[Extracted data entries]
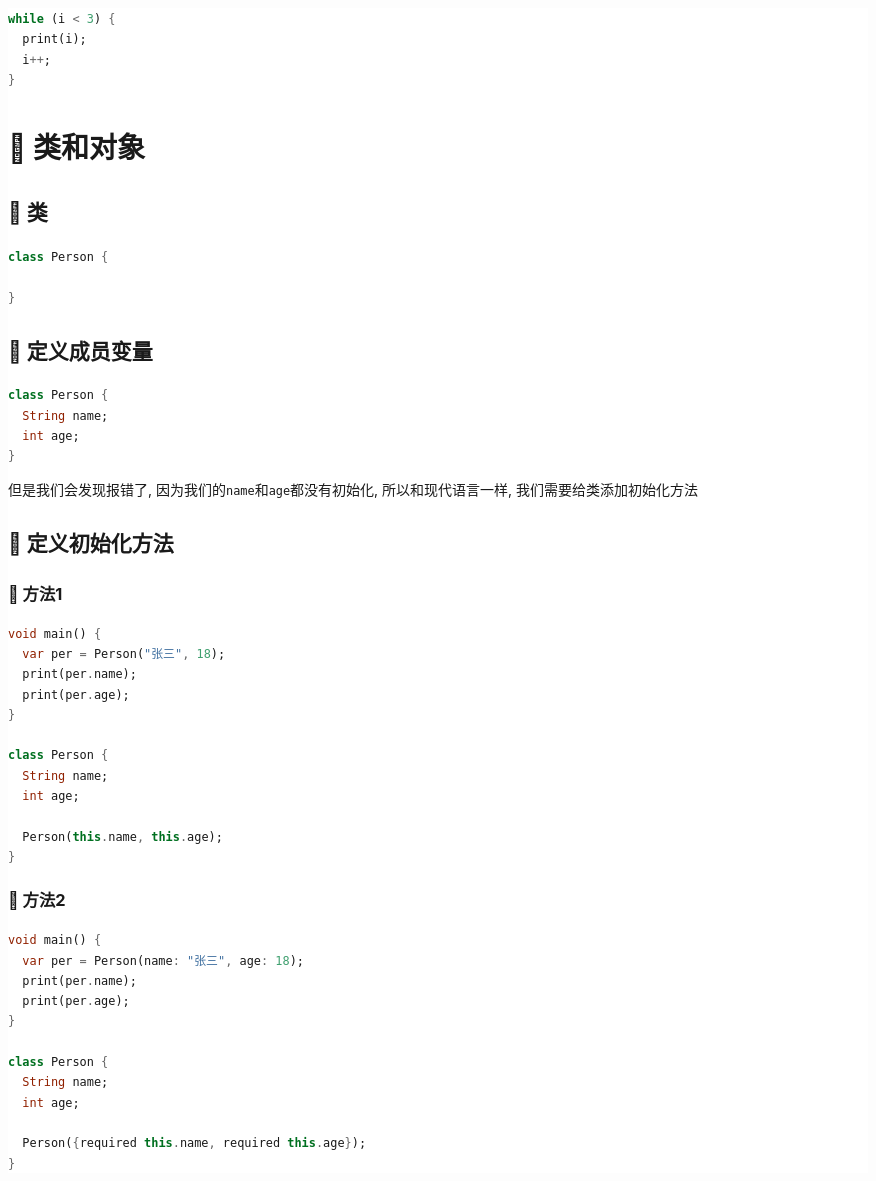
 ```dart
while (i < 3) {
  print(i);
  i++;
}
```

# 🍎 类和对象

## 🌲 类

```Dart
class Person {
  
}
```

## 🌲 定义成员变量

```dart
class Person {
  String name;
  int age;
}
```

但是我们会发现报错了, 因为我们的`name`和`age`都没有初始化, 所以和现代语言一样, 我们需要给类添加初始化方法

## 🌲 定义初始化方法

### 🌸 方法1

```dart
void main() {
  var per = Person("张三", 18);
  print(per.name);
  print(per.age);
}

class Person {
  String name;
  int age;

  Person(this.name, this.age);
}
```

### 🌸 方法2

```dart
void main() {
  var per = Person(name: "张三", age: 18);
  print(per.name);
  print(per.age);
}

class Person {
  String name;
  int age;

  Person({required this.name, required this.age});
}
```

What this task involves
Each record must be repeated exactly, and no picture may be carried over.

Exercise response
 ```dart
while (i < 3) {
  print(i);
  i++;
}
```

# 🍎 类和对象

## 🌲 类

```Dart
class Person {
  
}
```

## 🌲 定义成员变量

```dart
class Person {
  String name;
  int age;
}
```

但是我们会发现报错了, 因为我们的`name`和`age`都没有初始化, 所以和现代语言一样, 我们需要给类添加初始化方法

## 🌲 定义初始化方法

### 🌸 方法1

```dart
void main() {
  var per = Person("张三", 18);
  print(per.name);
  print(per.age);
}

class Person {
  String name;
  int age;

  Person(this.name, this.age);
}
```

### 🌸 方法2

```dart
void main() {
  var per = Person(name: "张三", age: 18);
  print(per.name);
  print(per.age);
}

class Person {
  String name;
  int age;

  Person({required this.name, required this.age});
}
```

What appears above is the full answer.